I then picked fennel and leeks from the garden to go with some of the stored carrots, spuds and parsnips. I do like roasted vegetables, and pie, and yes, I know that was on the menu last weekend but I like it - and I do eat the salad harvest during the week...honest!
Well, that's me done for the week. Looking very gloomy outside today, and chilly. Have a good week, stay warm and catch up next week.

4 October 2015

Dorset Garden Diary - A Perfect Week for Gardening

Good evening fellow gardeners,

Well, it's been the perfect week for gardening here in Dorset - windy, but the sun still has some strength. One of the things I will remember about this September is the seemingly never-ending stunning sunrises and sunsets; just when you think one can't be beaten along comes another stunner - I was running out of superlatives towards the end of the month. I haven't managed to upload pics from camera yet but I do have a pic the morning after the super moon from my phone. It doesn't do the view justice unfortunately, but I'll explain...the front of the house faces east and the sunrise was well under way whilst out  the back in the west the moon was still bathing everything in silver.

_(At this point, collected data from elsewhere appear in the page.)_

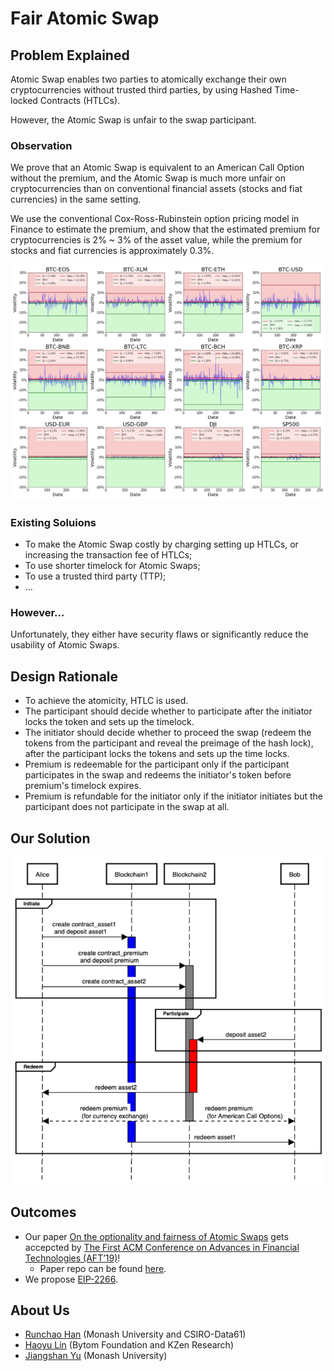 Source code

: # Fair Atomic Swap

## Problem Explained

Atomic Swap enables two parties to atomically exchange their own cryptocurrencies without trusted third parties, by using Hashed Time-locked Contracts (HTLCs).

However, the Atomic Swap is unfair to the swap participant.

### Observation

We prove that an Atomic Swap is equivalent to an American Call Option without the premium, and the Atomic Swap is much more unfair on cryptocurrencies than on conventional financial assets (stocks and fiat currencies) in the same setting.

We use the conventional Cox-Ross-Rubinstein option pricing model in Finance to estimate the premium, and show that the estimated premium for cryptocurrencies is 2% ~ 3% of the asset value, while the premium for stocks and fiat currencies is approximately 0.3%.

![observation](observation.png)

### Existing Soluions

+ To make the Atomic Swap costly by charging setting up HTLCs, or increasing the transaction fee of HTLCs;
+ To use shorter timelock for Atomic Swaps;
+ To use a trusted third party (TTP);
+ ...

### However...

Unfortunately, they either have security flaws or significantly reduce the usability of Atomic Swaps.

## Design Rationale

+ To achieve the atomicity, HTLC is used.
+ The participant should decide whether to participate after the initiator locks the token and sets up the timelock.
+ The initiator should decide whether to proceed the swap (redeem the tokens from the participant and reveal the preimage of the hash lock), after the participant locks the tokens and sets up the time locks.
+ Premium is redeemable for the participant only if the participant participates in the swap and redeems the initiator's token before premium's timelock expires.
+ Premium is refundable for the initiator only if the initiator initiates but the participant does not participate in the swap at all.

## Our Solution

![our-protocol](our-protocol.png)

## Outcomes
+ Our paper [On the optionality and fairness of Atomic Swaps](https://eprint.iacr.org/2019/896) gets accepcted by [The First ACM Conference on Advances in Financial Technologies (AFT’19)](http://aft.acm.org)!
    * Paper repo can be found [here](https://github.com/fair-atomic-swap/fair-atomic-swap).
+ We propose [EIP-2266](https://github.com/ethereum/EIPs/blob/master/EIPS/eip-2266.md).

## About Us
+ [Runchao Han](https://runchao.rocks/) (Monash University and CSIRO-Data61)
+ [Haoyu Lin](https://chrislinn.ink/) (Bytom Foundation and KZen Research)
+ [Jiangshan Yu](https://www.jiangshanyu.com/) (Monash University)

Monday - I finally ordered the plants I've been dithering over for a couple of weeks - Lily of the Valley, Echinacea purpurea White Swan, a selection of ground cover perennials and Viburnum Kilimanjaro (Chelsea plant of the year 2015)...really excited about the latter. Hopefully, these should arrive towards the end of the month. Yesterday, I pulled up all the carrots, parsnips and beetroot, cut the tops off and stored them in hessian bags in the shed, I'm hoping they'll last for a while and not go off. I left the leeks and fennel in the ground as they are more difficult to store and it will give me somewhere to plant the carrots next year as they don't like too rich a soil (possible senior moment here, I may be repeating myself). I sowed the green manure which will over-winter and when dug in will put some oomph back into the soil for next year. I covered the veg beds with netting and then erected string and ribbons to keep the birds off the seeds and stop them getting caught in the netting. The last job of the day was to get the surplus-to-requirements daffodil and tulip bulbs bagged up ready for their new owners. 

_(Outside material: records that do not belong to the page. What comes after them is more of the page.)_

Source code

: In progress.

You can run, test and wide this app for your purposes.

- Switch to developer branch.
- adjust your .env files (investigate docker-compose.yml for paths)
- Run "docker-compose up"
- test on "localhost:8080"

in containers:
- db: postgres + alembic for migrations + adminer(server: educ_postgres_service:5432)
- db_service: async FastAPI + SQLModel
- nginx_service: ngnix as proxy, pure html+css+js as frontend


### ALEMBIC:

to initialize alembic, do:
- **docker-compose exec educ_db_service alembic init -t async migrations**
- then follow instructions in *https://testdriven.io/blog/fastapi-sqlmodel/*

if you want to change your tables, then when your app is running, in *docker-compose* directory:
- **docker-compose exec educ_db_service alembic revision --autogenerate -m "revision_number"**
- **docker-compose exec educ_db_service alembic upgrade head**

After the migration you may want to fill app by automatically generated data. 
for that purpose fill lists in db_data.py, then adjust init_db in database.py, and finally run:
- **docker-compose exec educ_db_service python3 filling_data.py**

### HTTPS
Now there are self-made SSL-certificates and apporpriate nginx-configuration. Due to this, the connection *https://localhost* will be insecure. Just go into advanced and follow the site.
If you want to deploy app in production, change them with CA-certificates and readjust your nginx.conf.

Tuesday - out early to feed the fish on a very chilly morning, pleased to see the heron scarer is still in place. I waited for the fish to surface and this morning they took their time, they obviously don't like the cold weather.  I re-potted the perennials that I bought from Hampton Court Flower Show in July. They are in 'holding pots' until I can get them in the garden. The alpines will be planted out in the Spring as part of my next couple of projects (more on this at a later date).

Wednesday - came home from work and the garden was wallowing in late blooms. The cucumbers are visibly longer, over half the remaining tomatoes had ripened and the chillies are turning bright red

(check out the bad boys above, they'll keep you warm on a cold winter's day!). There were also a few runner beans to pick. The aster and pineapple mint I rescued a few weeks ago are both looking healthy and have been re-potted.

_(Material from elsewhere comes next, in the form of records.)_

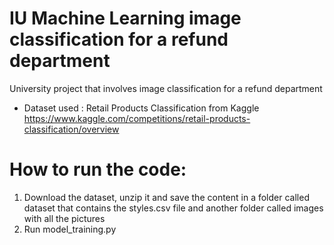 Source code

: # IU Machine Learning image classification for a refund department
 University project that involves image classification for a refund department

- Dataset used : Retail Products Classification from Kaggle  https://www.kaggle.com/competitions/retail-products-classification/overview

# How to run the code:
1. Download the dataset, unzip it and save the content in a folder called dataset that contains the styles.csv file and another folder called images with all the pictures
2. Run model_training.py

The rose is in flower again, the hot lips salvia is putting on a valiant show and the violas are looking colourful and posing for the camera...say cheese!

Thursday - a very busy day in the garden - still warm, sunny and windy. Him indoors and myself started the day sitting in the conservatory eating crumpets and honey for breakfast. There was quite a bit of bird activity in the garden, which reminded me we need to be thinking about cleaning out the bird boxes, when something caught my eye in the clematis above the blue tit box. 'Is that one of the blue tits?' I asked. Him indoors said that's what he thought, too. Something moved again and it was a blue tit. It then went inside the box for about a minute, came out and flew away. I wonder if it was looking to see if we'd cleaned it yet, or maybe checking for squatters! It appears the cleaning of the bird boxes is on hold for a while now. Him indoors adjusted the back gate so that I can release the bolts easier; I need to get out to the large compost bin as the bins in the garden are now full. He then smashed up some unwanted crockery that I can use as drainage in the bottom of the pots. We now have the sundial in the garden (bought a couple of weeks ago) and yes, we checked it's showing the right time! It's not in it's final resting place yet, that will be next year.
Unusual, isn't it!

Him indoors then went out the front and dug out another of the hydrangeas that we'd inherited. I know I've said this before but I really don't like them. It will be replaced with the Viburnum Kilimanjaro when it arrives...yesssss!!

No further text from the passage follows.